[SUPPLIED DATA — start]
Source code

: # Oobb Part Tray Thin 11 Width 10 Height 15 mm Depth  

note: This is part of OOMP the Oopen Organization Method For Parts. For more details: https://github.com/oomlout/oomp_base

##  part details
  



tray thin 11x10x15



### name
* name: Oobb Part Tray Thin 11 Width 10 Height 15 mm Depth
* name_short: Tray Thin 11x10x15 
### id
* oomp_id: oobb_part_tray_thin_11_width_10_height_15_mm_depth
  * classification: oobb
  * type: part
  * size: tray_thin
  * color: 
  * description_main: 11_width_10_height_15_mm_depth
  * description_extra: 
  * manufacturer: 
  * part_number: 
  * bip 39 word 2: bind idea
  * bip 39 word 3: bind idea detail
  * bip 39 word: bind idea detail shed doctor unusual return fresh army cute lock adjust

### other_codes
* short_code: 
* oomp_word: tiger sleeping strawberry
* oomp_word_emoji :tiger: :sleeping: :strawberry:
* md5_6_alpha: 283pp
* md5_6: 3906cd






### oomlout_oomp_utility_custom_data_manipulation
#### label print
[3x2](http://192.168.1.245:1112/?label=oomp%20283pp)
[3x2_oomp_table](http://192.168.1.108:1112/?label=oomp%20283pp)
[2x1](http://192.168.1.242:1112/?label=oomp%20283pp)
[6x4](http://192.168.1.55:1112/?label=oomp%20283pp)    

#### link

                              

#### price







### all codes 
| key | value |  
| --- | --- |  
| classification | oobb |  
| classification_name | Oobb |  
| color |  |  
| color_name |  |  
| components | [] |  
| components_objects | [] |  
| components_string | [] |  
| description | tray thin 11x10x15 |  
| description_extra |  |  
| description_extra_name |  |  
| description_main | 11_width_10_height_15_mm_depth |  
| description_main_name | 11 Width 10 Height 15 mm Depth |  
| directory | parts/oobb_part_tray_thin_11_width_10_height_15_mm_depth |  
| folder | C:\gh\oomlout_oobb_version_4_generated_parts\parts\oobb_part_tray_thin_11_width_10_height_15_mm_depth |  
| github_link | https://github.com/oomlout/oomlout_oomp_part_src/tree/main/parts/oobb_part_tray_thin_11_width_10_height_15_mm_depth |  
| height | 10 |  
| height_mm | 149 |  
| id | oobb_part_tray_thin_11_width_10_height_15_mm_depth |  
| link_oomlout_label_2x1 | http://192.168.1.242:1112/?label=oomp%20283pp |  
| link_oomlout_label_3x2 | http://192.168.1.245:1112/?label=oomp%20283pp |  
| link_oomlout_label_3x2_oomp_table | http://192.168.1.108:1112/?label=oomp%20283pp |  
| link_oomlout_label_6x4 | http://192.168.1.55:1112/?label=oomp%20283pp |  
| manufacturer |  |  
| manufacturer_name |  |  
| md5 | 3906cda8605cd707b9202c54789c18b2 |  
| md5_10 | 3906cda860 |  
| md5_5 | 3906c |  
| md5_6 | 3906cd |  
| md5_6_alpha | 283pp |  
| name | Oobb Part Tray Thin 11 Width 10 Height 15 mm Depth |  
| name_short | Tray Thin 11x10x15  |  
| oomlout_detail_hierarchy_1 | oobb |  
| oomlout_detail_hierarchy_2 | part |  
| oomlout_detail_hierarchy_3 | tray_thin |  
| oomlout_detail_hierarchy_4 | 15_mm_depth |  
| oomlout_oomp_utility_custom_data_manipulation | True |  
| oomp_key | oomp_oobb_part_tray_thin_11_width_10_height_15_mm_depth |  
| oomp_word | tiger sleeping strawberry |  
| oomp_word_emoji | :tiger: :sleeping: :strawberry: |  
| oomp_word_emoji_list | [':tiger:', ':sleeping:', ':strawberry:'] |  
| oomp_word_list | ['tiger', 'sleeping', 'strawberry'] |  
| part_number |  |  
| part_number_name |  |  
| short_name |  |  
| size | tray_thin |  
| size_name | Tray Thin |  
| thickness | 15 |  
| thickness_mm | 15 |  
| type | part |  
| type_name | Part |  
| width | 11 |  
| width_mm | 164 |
[SUPPLIED DATA — finish]
[SUPPLIED DATA — start]
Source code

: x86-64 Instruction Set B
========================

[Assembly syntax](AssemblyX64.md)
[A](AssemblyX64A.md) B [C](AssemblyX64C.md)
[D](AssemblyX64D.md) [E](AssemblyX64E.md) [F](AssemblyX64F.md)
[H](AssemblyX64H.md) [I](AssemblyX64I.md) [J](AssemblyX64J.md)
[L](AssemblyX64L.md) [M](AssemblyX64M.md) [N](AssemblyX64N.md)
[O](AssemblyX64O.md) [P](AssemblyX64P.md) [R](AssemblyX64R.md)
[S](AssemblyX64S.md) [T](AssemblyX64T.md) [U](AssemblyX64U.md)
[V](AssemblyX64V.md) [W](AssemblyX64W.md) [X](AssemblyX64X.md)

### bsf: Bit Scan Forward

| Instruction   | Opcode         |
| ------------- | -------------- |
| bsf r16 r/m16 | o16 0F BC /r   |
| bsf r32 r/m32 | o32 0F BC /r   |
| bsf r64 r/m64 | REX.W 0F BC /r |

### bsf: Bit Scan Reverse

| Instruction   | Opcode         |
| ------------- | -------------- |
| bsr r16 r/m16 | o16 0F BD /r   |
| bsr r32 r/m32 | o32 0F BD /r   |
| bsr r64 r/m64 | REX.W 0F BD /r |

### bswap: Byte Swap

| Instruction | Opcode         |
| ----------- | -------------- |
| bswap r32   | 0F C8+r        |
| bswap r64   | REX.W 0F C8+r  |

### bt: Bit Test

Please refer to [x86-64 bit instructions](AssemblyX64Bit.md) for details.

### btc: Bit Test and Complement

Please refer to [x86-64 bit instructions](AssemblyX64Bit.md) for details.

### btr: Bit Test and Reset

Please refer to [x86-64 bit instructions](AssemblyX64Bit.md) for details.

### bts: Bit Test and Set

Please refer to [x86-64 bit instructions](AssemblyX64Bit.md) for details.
[SUPPLIED DATA — finish]
[SUPPLIED DATA — start]
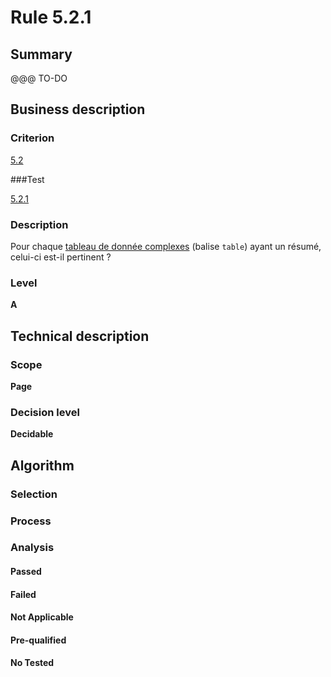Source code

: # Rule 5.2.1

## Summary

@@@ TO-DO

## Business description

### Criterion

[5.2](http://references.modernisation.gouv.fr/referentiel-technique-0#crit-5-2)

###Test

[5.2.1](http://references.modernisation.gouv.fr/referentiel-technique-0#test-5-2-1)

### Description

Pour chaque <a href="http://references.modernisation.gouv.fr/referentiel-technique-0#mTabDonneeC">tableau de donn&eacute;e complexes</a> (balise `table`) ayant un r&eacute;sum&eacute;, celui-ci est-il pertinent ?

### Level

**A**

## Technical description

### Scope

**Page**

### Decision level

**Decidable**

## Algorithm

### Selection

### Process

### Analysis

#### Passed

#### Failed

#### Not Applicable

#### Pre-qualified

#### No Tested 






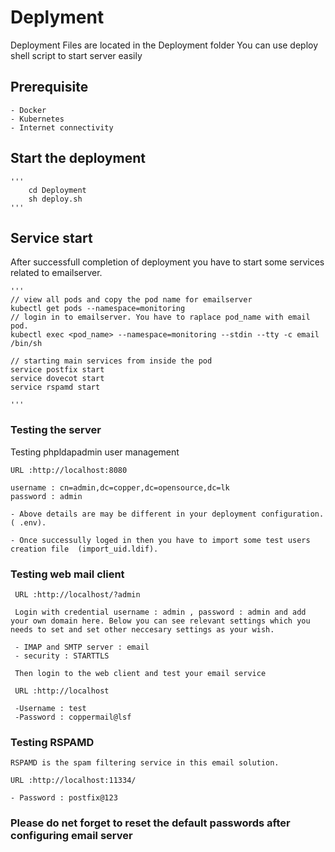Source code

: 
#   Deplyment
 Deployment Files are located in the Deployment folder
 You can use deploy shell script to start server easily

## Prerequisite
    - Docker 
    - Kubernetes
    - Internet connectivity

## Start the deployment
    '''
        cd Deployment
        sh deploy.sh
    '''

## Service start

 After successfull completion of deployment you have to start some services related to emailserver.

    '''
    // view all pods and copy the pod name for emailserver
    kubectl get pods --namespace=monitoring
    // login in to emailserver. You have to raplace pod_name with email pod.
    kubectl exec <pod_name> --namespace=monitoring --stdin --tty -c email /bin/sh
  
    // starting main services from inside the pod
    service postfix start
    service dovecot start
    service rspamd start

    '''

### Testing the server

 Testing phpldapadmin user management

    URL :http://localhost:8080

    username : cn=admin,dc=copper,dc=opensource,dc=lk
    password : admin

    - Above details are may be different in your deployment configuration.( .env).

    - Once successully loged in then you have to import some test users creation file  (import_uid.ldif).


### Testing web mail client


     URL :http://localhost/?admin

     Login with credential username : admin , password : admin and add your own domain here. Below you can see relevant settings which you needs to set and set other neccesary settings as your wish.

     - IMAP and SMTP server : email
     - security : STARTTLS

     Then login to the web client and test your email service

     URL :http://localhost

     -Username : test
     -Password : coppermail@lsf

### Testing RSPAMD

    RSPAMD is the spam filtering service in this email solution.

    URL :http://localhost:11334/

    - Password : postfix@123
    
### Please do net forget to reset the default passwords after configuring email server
[SUPPLIED DATA — finish]
ABOUT THIS TASK: Look above for the line that contains "### Testing the server". Starting there, transcribe every line exactly until you have copied the line that contains "### Please do".

ANSWER TO THIS PROBLEM:
### Testing the server

 Testing phpldapadmin user management

    URL :http://localhost:8080

    username : cn=admin,dc=copper,dc=opensource,dc=lk
    password : admin

    - Above details are may be different in your deployment configuration.( .env).

    - Once successully loged in then you have to import some test users creation file  (import_uid.ldif).


### Testing web mail client


     URL :http://localhost/?admin

     Login with credential username : admin , password : admin and add your own domain here. Below you can see relevant settings which you needs to set and set other neccesary settings as your wish.

     - IMAP and SMTP server : email
     - security : STARTTLS

     Then login to the web client and test your email service

     URL :http://localhost

     -Username : test
     -Password : coppermail@lsf

### Testing RSPAMD

    RSPAMD is the spam filtering service in this email solution.

    URL :http://localhost:11334/

    - Password : postfix@123
    
### Please do net forget to reset the default passwords after configuring email server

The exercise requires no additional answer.